Most Indian private companies today offer free lunch, free transport and health insurance. The days when only government firms offered these are long behind us. If not free, most companies at the least subsidize lunch, food and insurance.

>>I agree some IT guys like me earn in multiples of that - but most don't.

Eventually they will. Changing a job will easily get a you a minimum of 30% raise in any company in India. Even a services company. If you change jobs every 3 years you will still be way ahead of any guy working there. And also note their hikes are largely based on a concept of 'pay revision' which are generally once in 10-15 year activity. In that time even your average guy would drawing at least thrice more than than any government employee.

>>And what about the amazing work-life balance (more life less work), job security and "serving-the-country" feeling.

What you call work life balance, will look like stagnation 10 years into your career. Job security will feel more like institutionalization and you increasingly feel like you are stuck in a place from where there is no way out. The difference in salary between yours and your peers will be huge and they would have a lot more touch on any technology than you will.

And not to mention most private companies think of government firms as wastelands where people just push time doing nothing.

>>Compare that to a heavily stressful job, waking up at 3AM because....

Frankly speaking to my ears this sounds similar to what many of my class mates in school used to say about students who study late night working on physics and math problems. Because they thought people were taking too much stress to work on things they didn't have when they could simply have a garment or a shoe shop and earn the same. We all know where they are today.

Money comes at a price. Like it or not my friend money matters. We live in a society where we have to spend money buying things, send our kids to schools, pay their tuition fees, we need to buy a home, car etc.

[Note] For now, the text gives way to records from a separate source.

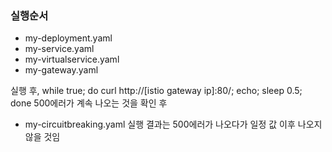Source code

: ### 실행순서
- my-deployment.yaml
- my-service.yaml
- my-virtualservice.yaml
- my-gateway.yaml

실행 후, 
while true; do curl http://[istio gateway ip]:80/; echo; sleep 0.5; done
500에러가 계속 나오는 것을 확인 후
- my-circuitbreaking.yaml 실행
결과는 500에러가 나오다가 일정 값 이후 나오지 않을 것임
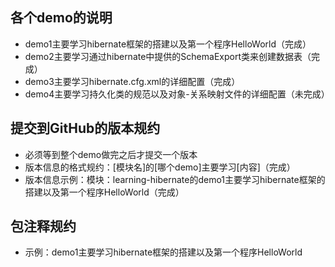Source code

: ## 各个demo的说明
- demo1主要学习hibernate框架的搭建以及第一个程序HelloWorld（完成）
- demo2主要学习通过hibernate中提供的SchemaExport类来创建数据表（完成）
- demo3主要学习hibernate.cfg.xml的详细配置（完成）
- demo4主要学习持久化类的规范以及对象-关系映射文件的详细配置（未完成）




## 提交到GitHub的版本规约
- 必须等到整个demo做完之后才提交一个版本
- 版本信息的格式规约：[模块名]的[哪个demo]主要学习[内容]（完成）
- 版本信息示例：模块：learning-hibernate的demo1主要学习hibernate框架的搭建以及第一个程序HelloWorld（完成）



## 包注释规约
- 示例：demo1主要学习hibernate框架的搭建以及第一个程序HelloWorld
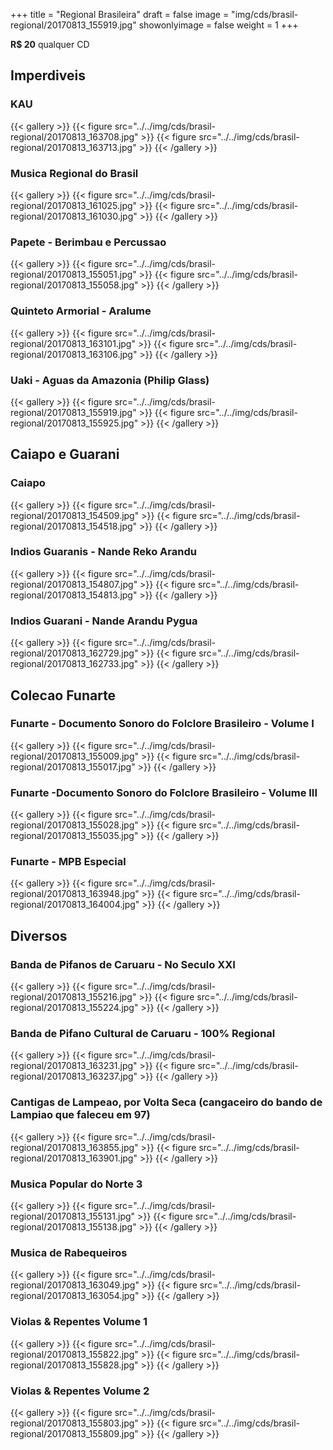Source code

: +++
title = "Regional Brasileira"
draft = false
image = "img/cds/brasil-regional/20170813_155919.jpg"
showonlyimage = false
weight = 1
+++
<!--more-->
**R$ 20** qualquer CD

## Imperdiveis

### KAU
{{< gallery >}}
{{< figure src="../../img/cds/brasil-regional/20170813_163708.jpg" >}}
{{< figure src="../../img/cds/brasil-regional/20170813_163713.jpg" >}}
{{< /gallery >}}

### Musica Regional do Brasil
{{< gallery >}}
{{< figure src="../../img/cds/brasil-regional/20170813_161025.jpg" >}}
{{< figure src="../../img/cds/brasil-regional/20170813_161030.jpg" >}}
{{< /gallery >}}

### Papete - Berimbau e Percussao
{{< gallery >}}
{{< figure src="../../img/cds/brasil-regional/20170813_155051.jpg" >}}
{{< figure src="../../img/cds/brasil-regional/20170813_155058.jpg" >}}
{{< /gallery >}}

### Quinteto Armorial - Aralume
{{< gallery >}}
{{< figure src="../../img/cds/brasil-regional/20170813_163101.jpg" >}}
{{< figure src="../../img/cds/brasil-regional/20170813_163106.jpg" >}}
{{< /gallery >}}

### Uaki - Aguas da Amazonia (Philip Glass)
{{< gallery >}}
{{< figure src="../../img/cds/brasil-regional/20170813_155919.jpg" >}}
{{< figure src="../../img/cds/brasil-regional/20170813_155925.jpg" >}}
{{< /gallery >}}

## Caiapo e Guarani

### Caiapo
{{< gallery >}}
{{< figure src="../../img/cds/brasil-regional/20170813_154509.jpg" >}}
{{< figure src="../../img/cds/brasil-regional/20170813_154518.jpg" >}}
{{< /gallery >}}

### Indios Guaranis - Nande Reko Arandu
{{< gallery >}}
{{< figure src="../../img/cds/brasil-regional/20170813_154807.jpg" >}}
{{< figure src="../../img/cds/brasil-regional/20170813_154813.jpg" >}}
{{< /gallery >}}

### Indios Guarani - Nande Arandu Pygua
{{< gallery >}}
{{< figure src="../../img/cds/brasil-regional/20170813_162729.jpg" >}}
{{< figure src="../../img/cds/brasil-regional/20170813_162733.jpg" >}}
{{< /gallery >}}

## Colecao Funarte

### Funarte - Documento Sonoro do Folclore Brasileiro - Volume I
{{< gallery >}}
{{< figure src="../../img/cds/brasil-regional/20170813_155009.jpg" >}}
{{< figure src="../../img/cds/brasil-regional/20170813_155017.jpg" >}}
{{< /gallery >}}

### Funarte -Documento Sonoro do Folclore Brasileiro - Volume III
{{< gallery >}}
{{< figure src="../../img/cds/brasil-regional/20170813_155028.jpg" >}}
{{< figure src="../../img/cds/brasil-regional/20170813_155035.jpg" >}}
{{< /gallery >}}

### Funarte - MPB Especial
{{< gallery >}}
{{< figure src="../../img/cds/brasil-regional/20170813_163948.jpg" >}}
{{< figure src="../../img/cds/brasil-regional/20170813_164004.jpg" >}}
{{< /gallery >}}

## Diversos

### Banda de Pifanos de Caruaru - No Seculo XXI
{{< gallery >}}
{{< figure src="../../img/cds/brasil-regional/20170813_155216.jpg" >}}
{{< figure src="../../img/cds/brasil-regional/20170813_155224.jpg" >}}
{{< /gallery >}}

### Banda de Pifano Cultural de Caruaru - 100% Regional
{{< gallery >}}
{{< figure src="../../img/cds/brasil-regional/20170813_163231.jpg" >}}
{{< figure src="../../img/cds/brasil-regional/20170813_163237.jpg" >}}
{{< /gallery >}}

### Cantigas de Lampeao, por Volta Seca (cangaceiro do bando de Lampiao que faleceu em 97)
{{< gallery >}}
{{< figure src="../../img/cds/brasil-regional/20170813_163855.jpg" >}}
{{< figure src="../../img/cds/brasil-regional/20170813_163901.jpg" >}}
{{< /gallery >}}

### Musica Popular do Norte 3
{{< gallery >}}
{{< figure src="../../img/cds/brasil-regional/20170813_155131.jpg" >}}
{{< figure src="../../img/cds/brasil-regional/20170813_155138.jpg" >}}
{{< /gallery >}}

### Musica de Rabequeiros
{{< gallery >}}
{{< figure src="../../img/cds/brasil-regional/20170813_163049.jpg" >}}
{{< figure src="../../img/cds/brasil-regional/20170813_163054.jpg" >}}
{{< /gallery >}}

### Violas & Repentes Volume 1
{{< gallery >}}
{{< figure src="../../img/cds/brasil-regional/20170813_155822.jpg" >}}
{{< figure src="../../img/cds/brasil-regional/20170813_155828.jpg" >}}
{{< /gallery >}}

### Violas & Repentes Volume 2
{{< gallery >}}
{{< figure src="../../img/cds/brasil-regional/20170813_155803.jpg" >}}
{{< figure src="../../img/cds/brasil-regional/20170813_155809.jpg" >}}
{{< /gallery >}}

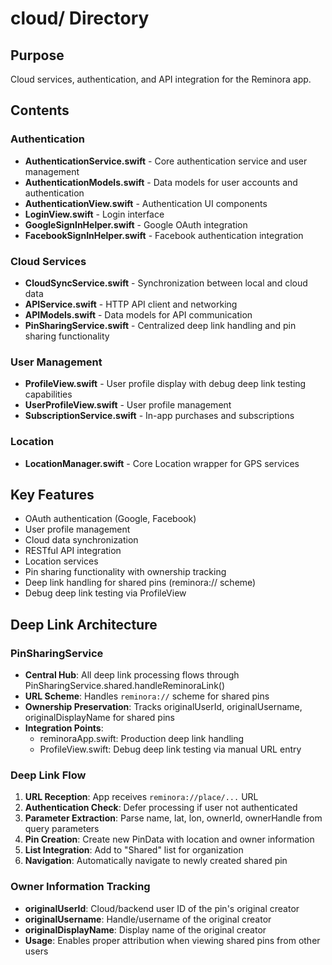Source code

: # cloud/ Directory

## Purpose
Cloud services, authentication, and API integration for the Reminora app.

## Contents

### Authentication
- **AuthenticationService.swift** - Core authentication service and user management
- **AuthenticationModels.swift** - Data models for user accounts and authentication
- **AuthenticationView.swift** - Authentication UI components
- **LoginView.swift** - Login interface
- **GoogleSignInHelper.swift** - Google OAuth integration
- **FacebookSignInHelper.swift** - Facebook authentication integration

### Cloud Services
- **CloudSyncService.swift** - Synchronization between local and cloud data
- **APIService.swift** - HTTP API client and networking
- **APIModels.swift** - Data models for API communication
- **PinSharingService.swift** - Centralized deep link handling and pin sharing functionality

### User Management
- **ProfileView.swift** - User profile display with debug deep link testing capabilities
- **UserProfileView.swift** - User profile management
- **SubscriptionService.swift** - In-app purchases and subscriptions

### Location
- **LocationManager.swift** - Core Location wrapper for GPS services

## Key Features
- OAuth authentication (Google, Facebook)
- User profile management
- Cloud data synchronization
- RESTful API integration
- Location services
- Pin sharing functionality with ownership tracking
- Deep link handling for shared pins (reminora:// scheme)
- Debug deep link testing via ProfileView

## Deep Link Architecture

### PinSharingService
- **Central Hub**: All deep link processing flows through PinSharingService.shared.handleReminoraLink()
- **URL Scheme**: Handles `reminora://` scheme for shared pins
- **Ownership Preservation**: Tracks originalUserId, originalUsername, originalDisplayName for shared pins
- **Integration Points**:
  - reminoraApp.swift: Production deep link handling
  - ProfileView.swift: Debug deep link testing via manual URL entry

### Deep Link Flow
1. **URL Reception**: App receives `reminora://place/...` URL
2. **Authentication Check**: Defer processing if user not authenticated
3. **Parameter Extraction**: Parse name, lat, lon, ownerId, ownerHandle from query parameters
4. **Pin Creation**: Create new PinData with location and owner information
5. **List Integration**: Add to "Shared" list for organization
6. **Navigation**: Automatically navigate to newly created shared pin

### Owner Information Tracking
- **originalUserId**: Cloud/backend user ID of the pin's original creator
- **originalUsername**: Handle/username of the original creator
- **originalDisplayName**: Display name of the original creator
- **Usage**: Enables proper attribution when viewing shared pins from other users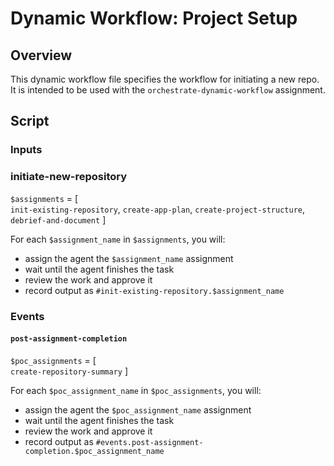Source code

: # Dynamic Workflow: Project Setup

## Overview

This dynamic workflow file specifies the workflow for initiating a new repo. It is intended to be used with the `orchestrate-dynamic-workflow` assignment.

## Script

### Inputs

### initiate-new-repository

`$assignments` = [  
                    `init-existing-repository`,
                    `create-app-plan`, 
                    `create-project-structure`,
                    `debrief-and-document`
                 ]

For each `$assignment_name` in `$assignments`, you will:
   - assign the agent the `$assignment_name` assignment
   - wait until the agent finishes the task
   - review the work and approve it
   - record output as `#init-existing-repository.$assignment_name`
  

### Events

#### `post-assignment-completion`

`$poc_assignments` = [  
                    `create-repository-summary`
                 ]

For each `$poc_assignment_name` in `$poc_assignments`, you will:
   - assign the agent the `$poc_assignment_name` assignment
   - wait until the agent finishes the task
   - review the work and approve it
   - record output as `#events.post-assignment-completion.$poc_assignment_name`


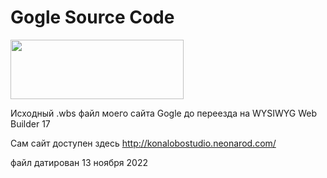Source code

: # Gogle Source Code

<img src="http://konalobostudio.neonarod.com/images/Google_2011_logo.png" id="logo" alt="" width="277" height="95">

Исходный .wbs файл моего сайта Gogle до переезда на WYSIWYG Web Builder 17

Сам сайт доступен здесь http://konalobostudio.neonarod.com/

файл датирован 13 ноября 2022
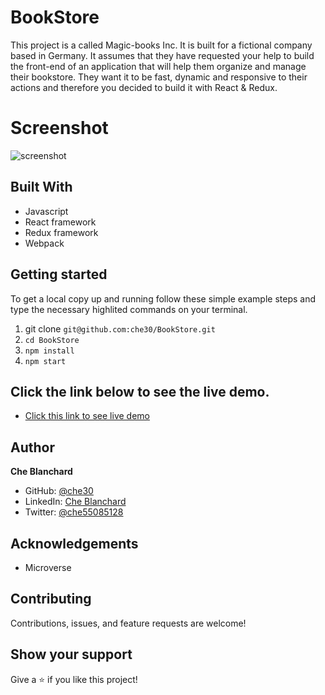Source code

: # BookStore
This project is a called Magic-books Inc. It is built for a fictional company based in Germany. It assumes that they have requested your help to build the front-end of an application that will help them organize and manage their bookstore. They want it to be fast, dynamic and responsive to their actions and therefore you decided to build it with React & Redux.
# Screenshot
![screenshot]('../assets/img/bookstore.png') 
## Built With
- Javascript
- React framework
- Redux framework
- Webpack

## Getting started
   To get a local copy up and running follow these simple example steps and type the necessary  highlited commands on your terminal.
   1. git clone `git@github.com:che30/BookStore.git`
   2. `cd BookStore`
   3. `npm install`
   4. `npm start`

## Click the link below to see the live demo.
- [Click this link to see live demo](https://blanco-book-store.herokuapp.com/)

## Author
**Che Blanchard**
- GitHub: [@che30](https://github.com/che30)
- LinkedIn: [Che Blanchard](https://www.linkedin.com/in/che-nsoh-9455271b0/)
- Twitter: [@che55085128](https://twitter.com/che55085128)
## Acknowledgements
- Microverse
##  Contributing

Contributions, issues, and feature requests are welcome!

## Show your support

Give a ⭐️ if you like this project!
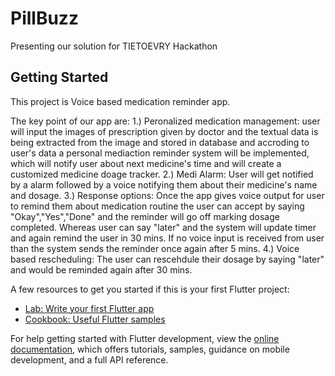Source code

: # PillBuzz

Presenting our solution for TIETOEVRY Hackathon

## Getting Started

This project is Voice based medication reminder app.

The key point of our app are:
1.) Peronalized medication management:
user will input the images of prescription given by doctor and the textual data is being extracted from the image and stored in database and accroding to user's data a personal mediaction reminder system will be implemented, which will notify user about next medicine's time and will create a customized medicine doage tracker.
2.) Medi Alarm: 
User will get notified by a alarm followed by a voice notifying them about their medicine's name and dosage.
3.) Response options:
Once the app gives voice output for user to remind them about medication routine the user can accept by saying "Okay","Yes","Done" and the reminder will go off marking dosage completed. Whereas user can say "later" and the system will update timer and again remind the user in 30 mins. If no voice input is received from user than the system sends the reminder once again after 5 mins.
4.) Voice based rescheduling:
The user can rescehdule their dosage by saying "later" and would be reminded again after 30 mins. 


A few resources to get you started if this is your first Flutter project:

- [Lab: Write your first Flutter app](https://docs.flutter.dev/get-started/codelab)
- [Cookbook: Useful Flutter samples](https://docs.flutter.dev/cookbook)

For help getting started with Flutter development, view the
[online documentation](https://docs.flutter.dev/), which offers tutorials,
samples, guidance on mobile development, and a full API reference.

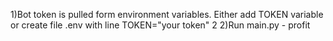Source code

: 1)Bot token is pulled form environment variables. Either add TOKEN variable or create file .env with line TOKEN="your token" 2
2)Run main.py - profit
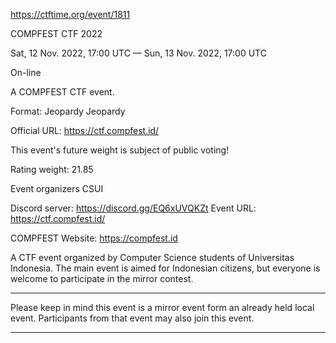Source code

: https://ctftime.org/event/1811

COMPFEST CTF 2022

Sat, 12 Nov. 2022, 17:00 UTC — Sun, 13 Nov. 2022, 17:00 UTC 

On-line

A COMPFEST CTF event.

Format: Jeopardy Jeopardy

Official URL: https://ctf.compfest.id/

This event's future weight is subject of public voting!

Rating weight: 21.85 

Event organizers 
CSUI


Discord server: https://discord.gg/EQ6xUVQKZt
Event URL: https://ctf.compfest.id/

COMPFEST Website: https://compfest.id

A CTF event organized by Computer Science students of Universitas Indonesia. The main event is aimed for Indonesian citizens, but everyone is welcome to participate in the mirror contest.

***
Please keep in mind this event is a mirror event form an already held local event. Participants from that event may also join this event.
***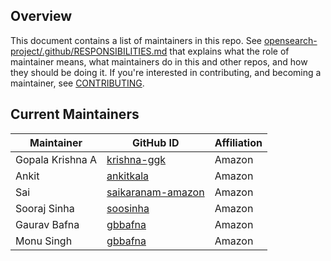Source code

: ## Overview

This document contains a list of maintainers in this repo. See [opensearch-project/.github/RESPONSIBILITIES.md](https://github.com/opensearch-project/.github/blob/main/RESPONSIBILITIES.md#maintainer-responsibilities) that explains what the role of maintainer means, what maintainers do in this and other repos, and how they should be doing it. If you're interested in contributing, and becoming a maintainer, see [CONTRIBUTING](CONTRIBUTING.md).

## Current Maintainers

| Maintainer       | GitHub ID                                          | Affiliation |
|------------------| -------------------------------------------------- | ----------- |
| Gopala Krishna A | [krishna-ggk](https://github.com/krishna-ggk)      | Amazon      |
| Ankit            | [ankitkala](https://github.com/ankitkala)          | Amazon      |
| Sai              | [saikaranam-amazon](https://github.com/saikaranam-amazon) | Amazon      |
| Sooraj Sinha     | [soosinha](https://github.com/soosinha)            | Amazon      |
| Gaurav Bafna     | [gbbafna](https://github.com/gbbafna)              | Amazon      |
| Monu Singh       | [gbbafna](https://github.com/monusingh-1)          | Amazon      |
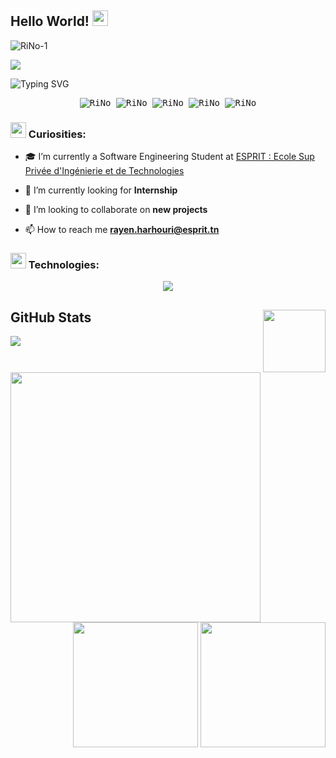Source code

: ## Hello World! <img src="https://raw.githubusercontent.com/dbreskovit/dbreskovit/main/Assets/earth.gif" width="25px" height="25px"/> 

<div>
  <p align="left"> <img src="https://komarev.com/ghpvc/?username=rayenharhouri-1&label=POFILE%20VIEWS&color=6A329F&style=for-the-badge" alt="RiNo-1" /> </p>

<img src="https://raw.githubusercontent.com/dbreskovit/dbreskovit/main/Assets/banner.gif" cite="https://galoupop.tumblr.com/image/145423398021">

![Typing SVG](https://readme-typing-svg.demolab.com?font=Fira+Code&pause=1000&color=9644CD&center=true&vCenter=true&width=1000&lines=Hello%2C+my+name+is+Rayen+Harhouri;I+am+Software+Developer;Welcome+to+my+Github+:%29)


</div>


<samp>
  <p align="center">
    <a href="https://www.linkedin.com/in/rayenharhouri/" target="_blank" style="text-decoration: none;">
        <img src="https://img.shields.io/badge/linkedin-1a1b27?style=for-the-badge&logo=linkedin&logoColor=9644CD" alt="RiNo">
    </a>
    </a>
        <a href="[https://dbreskovit.itch.io/](https://mail.google.com/mail/u/0/#inbox?compose=new&to=[rayen.harhouri@esprit.tn])" target="_blank" style="text-decoration: none;">
        <img src="https://img.shields.io/badge/gmail-1a1b27?style=for-the-badge&logo=gmail&logoColor=9644CD" alt="RiNo">
    </a>
    <a href="https://www.behance.net/rayenharhouri" target="_blank" style="text-decoration: none;">
        <img src="https://img.shields.io/badge/Behance-1a1b27?style=for-the-badge&logo=Behance&logoColor=9644CD" alt="RiNo">
    </a>
    </a>
        <a href="https://www.instagram.com/rayen_harhouri/" target="_blank" style="text-decoration: none;">
        <img src="https://img.shields.io/badge/instagram-1a1b27?style=for-the-badge&logo=instagram&logoColor=9644CD" alt="RiNo">
    </a>
    </a>
        <a href="https://www.facebook.com/RiNo6969/" target="_blank" style="text-decoration: none;">
        <img src="https://img.shields.io/badge/facebook-1a1b27?style=for-the-badge&logo=facebook&logoColor=9644CD" alt="RiNo">
    </a>
  </p>
</samp>



### <img src="https://raw.githubusercontent.com/dbreskovit/dbreskovit/main/Assets/hmm.gif" width="25px" height="25px"> Curiosities:
- 🎓 I’m currently a Software Engineering Student at [ESPRIT : Ecole Sup Privée d'Ingénierie et de Technologies](https://esprit.tn/)

- 🌱 I’m currently looking for  **Internship**

- 👯 I’m looking to collaborate on **new projects**

- 📫 How to reach me **rayen.harhouri@esprit.tn**

### <img src="https://raw.githubusercontent.com/dbreskovit/dbreskovit/main/Assets/powerup.gif" width="25px" height="25px"> Technologies:

<p align="center">
  <a href="https://skillicons.dev">
    <img src="https://skillicons.dev/icons?i=kotlin,flutter,swift,androidstudio,figma,ai,xd,nodejs,spring,docker,solidity,python,mysql,java,git,gitlab,mongo,bootstrap,html,css,js,maven,postman,discord)" />
  </a>
</p>

## GitHub Stats <img src="https://raw.githubusercontent.com/dbreskovit/dbreskovit/main/Assets/PC.gif" width="100px" height="100px" align="right">


<img align="center" src="https://github-readme-activity-graph.cyclic.app/graph?username=rayenharhouri&theme=rogue&hide_border=true&line=fe428e&bg_color=141321&title_color=fe428e">

<img align="left" height="400px" src="https://github-readme-stats.vercel.app/api/top-langs/?username=rayenharhouri&langs_count=8&theme=radical&hide_border=true">
<div align="right">
<img height="200px" src="https://github-readme-stats.vercel.app/api?username=rayenharhouri&show_icons=true&custom_title=Diego's%20Github%20Stats&theme=radical&hide_border=true">
<img height="200px" src="https://github-readme-streak-stats.herokuapp.com/?user=rayenharhouri&theme=radical&hide_border=true">
</div>

<!--
<p><img align="left" src="https://github-readme-stats.vercel.app/api/top-langs?username=rayenharhouri&show_icons=true&locale=en&layout=compact" alt="rayenharhouri" /></p>

<p>&nbsp;<img align="center" src="https://github-readme-stats.vercel.app/api?username=rayenharhouri&show_icons=true&locale=en" alt="rayenharhouri" /></p>

<p><img align="center" src="https://github-readme-streak-stats.herokuapp.com/?user=rayenharhouri&" alt="rayenharhouri" /></p>
-->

>>I'd exchange so-called-high paying job to get a job like ISRO now (Somebody misguided me in my early days with the same logic you mentioned)

You seriously should. And there is nothing really stopping you. And you can easily get through the exams they have. But the fact that most of us don't shows us where our true priorities are.

ISRO is just one small island in the massive government bureaucracy there is. In all likeliness you won't be writing any great application but rather clocking 9-5 with your friends sipping tea in the canteen, cribbing about rising prices, a senior colleagues daughter's marriage for which he hasn't any savings ,pay revision which is 7 years away, and discussing lifestyle of a friend who just bought a honda city while you are here saving money commuting in a bus because petrol prices increased by 4 rupees last week.